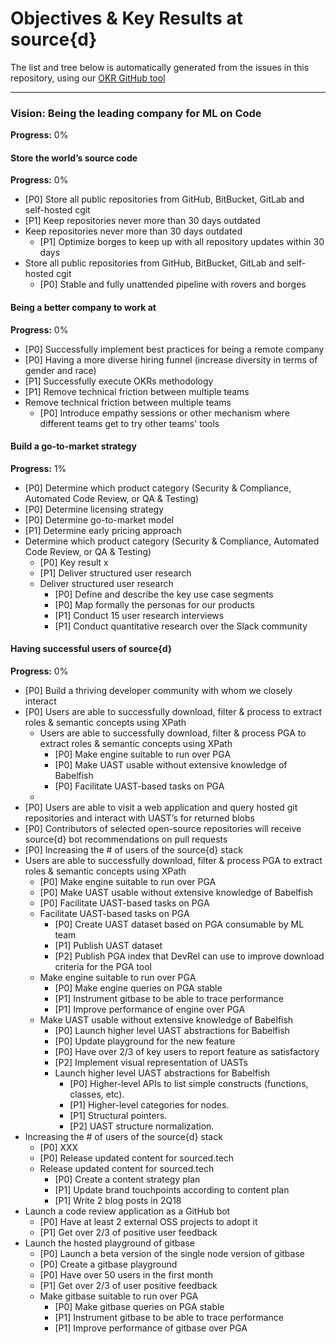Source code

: # Objectives & Key Results at source{d}

The list and tree below is automatically generated from the issues in this repository, using our [OKR GitHub tool](https://github.com/dennwc/okrs)

---

### Vision: Being the leading company for ML on Code

**Progress:** 0%

#### Store the world’s source code

**Progress:** 0%

* [P0] Store all public repositories from GitHub, BitBucket, GitLab and self-hosted cgit
* [P1] Keep repositories never more than 30 days outdated
* Keep repositories never more than 30 days outdated
	* [P1] Optimize borges to keep up with all repository updates within 30 days
* Store all public repositories from GitHub, BitBucket, GitLab and self-hosted cgit
	* [P0] Stable and fully unattended pipeline with rovers and borges

#### Being a better company to work at

**Progress:** 0%

* [P0] Successfully implement best practices for being a remote company
* [P0] Having a more diverse hiring funnel (increase diversity in terms of gender and race)
* [P1] Successfully execute OKRs methodology
* [P1] Remove technical friction between multiple teams
* Remove technical friction between multiple teams
	* [P0] Introduce empathy sessions or other mechanism where different teams get to try other teams' tools

#### Build a go-to-market strategy

**Progress:** 1%

* [P0] Determine which product category (Security & Compliance, Automated Code Review, or QA & Testing)
* [P0] Determine licensing strategy
* [P0] Determine go-to-market model
* [P1] Determine early pricing approach
* Determine which product category (Security & Compliance, Automated Code Review, or QA & Testing)
	* [P0] Key result x
	* [P1] Deliver structured user research
	* Deliver structured user research
		* [P0] Define and describe the key use case segments
		* [P0] Map formally the personas for our products
		* [P1] Conduct 15 user research interviews
		* [P1] Conduct quantitative research over the Slack community

#### Having successful users of source{d}

**Progress:** 0%

* [P0] Build a thriving developer community with whom we closely interact
* [P0] Users are able to successfully download, filter & process  to extract roles & semantic concepts using XPath
	* Users are able to successfully download, filter & process PGA to extract roles & semantic concepts using XPath
		* [P0] Make engine suitable to run over PGA
		* [P0] Make UAST usable without extensive knowledge of Babelfish
		* [P0] Facilitate UAST-based tasks on PGA
	* 
* [P0] Users are able to visit a web application and query hosted git repositories and interact with UAST’s for returned blobs
* [P0] Contributors of selected open-source repositories will receive source{d} bot recommendations on pull requests
* [P0] Increasing the # of users of the source{d} stack
* Users are able to successfully download, filter & process PGA to extract roles & semantic concepts using XPath
	* [P0] Make engine suitable to run over PGA
	* [P0] Make UAST usable without extensive knowledge of Babelfish
	* [P0] Facilitate UAST-based tasks on PGA
	* Facilitate UAST-based tasks on PGA
		* [P0] Create UAST dataset based on PGA consumable by ML team
		* [P1] Publish UAST dataset
		* [P2] Publish PGA index that DevRel can use to improve download criteria for the PGA tool
	* Make engine suitable to run over PGA
		* [P0] Make engine queries on PGA stable
		* [P1] Instrument gitbase to be able to trace performance
		* [P1] Improve performance of engine over PGA
	* Make UAST usable without extensive knowledge of Babelfish
		* [P0] Launch higher level UAST abstractions for Babelfish
		* [P0] Update playground for the new feature
		* [P0] Have over 2/3 of key users to report feature as satisfactory
		* [P2] Implement visual representation of UASTs
		* Launch higher level UAST abstractions for Babelfish
			* [P0] Higher-level APIs to list simple constructs (functions, classes, etc).
			* [P1] Higher-level categories for nodes.
			* [P1] Structural pointers.
			* [P2] UAST structure normalization.
* Increasing the # of users of the source{d} stack
	* [P0] XXX
	* [P0] Release updated content for sourced.tech
	* Release updated content for sourced.tech
		* [P0] Create a content strategy plan
		* [P1] Update brand touchpoints according to content plan
		* [P1] Write 2 blog posts in 2Q18
* Launch a code review application as a GitHub bot
	* [P0] Have at least 2 external OSS projects to adopt it
	* [P1] Get over 2/3 of positive user feedback
* Launch the hosted playground of gitbase
	* [P0] Launch a beta version of the single node version of gitbase
	* [P0] Create a gitbase playground
	* [P0] Have over 50 users in the first month
	* [P1] Get over 2/3 of user positive feedback
	* Make gitbase suitable to run over PGA
		* [P0] Make gitbase queries on PGA stable
		* [P1] Instrument gitbase to be able to trace performance
		* [P1] Improve performance of gitbase over PGA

=== DESCRIPTION OF THE TASK ===
Taking the material above, extract exactly and only the lines from the line with "the new feature" to the line with "to adopt it", inclusive of both.

=== SOLUTION FOR THIS EXERCISE ===
		* [P0] Update playground for the new feature
		* [P0] Have over 2/3 of key users to report feature as satisfactory
		* [P2] Implement visual representation of UASTs
		* Launch higher level UAST abstractions for Babelfish
			* [P0] Higher-level APIs to list simple constructs (functions, classes, etc).
			* [P1] Higher-level categories for nodes.
			* [P1] Structural pointers.
			* [P2] UAST structure normalization.
* Increasing the # of users of the source{d} stack
	* [P0] XXX
	* [P0] Release updated content for sourced.tech
	* Release updated content for sourced.tech
		* [P0] Create a content strategy plan
		* [P1] Update brand touchpoints according to content plan
		* [P1] Write 2 blog posts in 2Q18
* Launch a code review application as a GitHub bot
	* [P0] Have at least 2 external OSS projects to adopt it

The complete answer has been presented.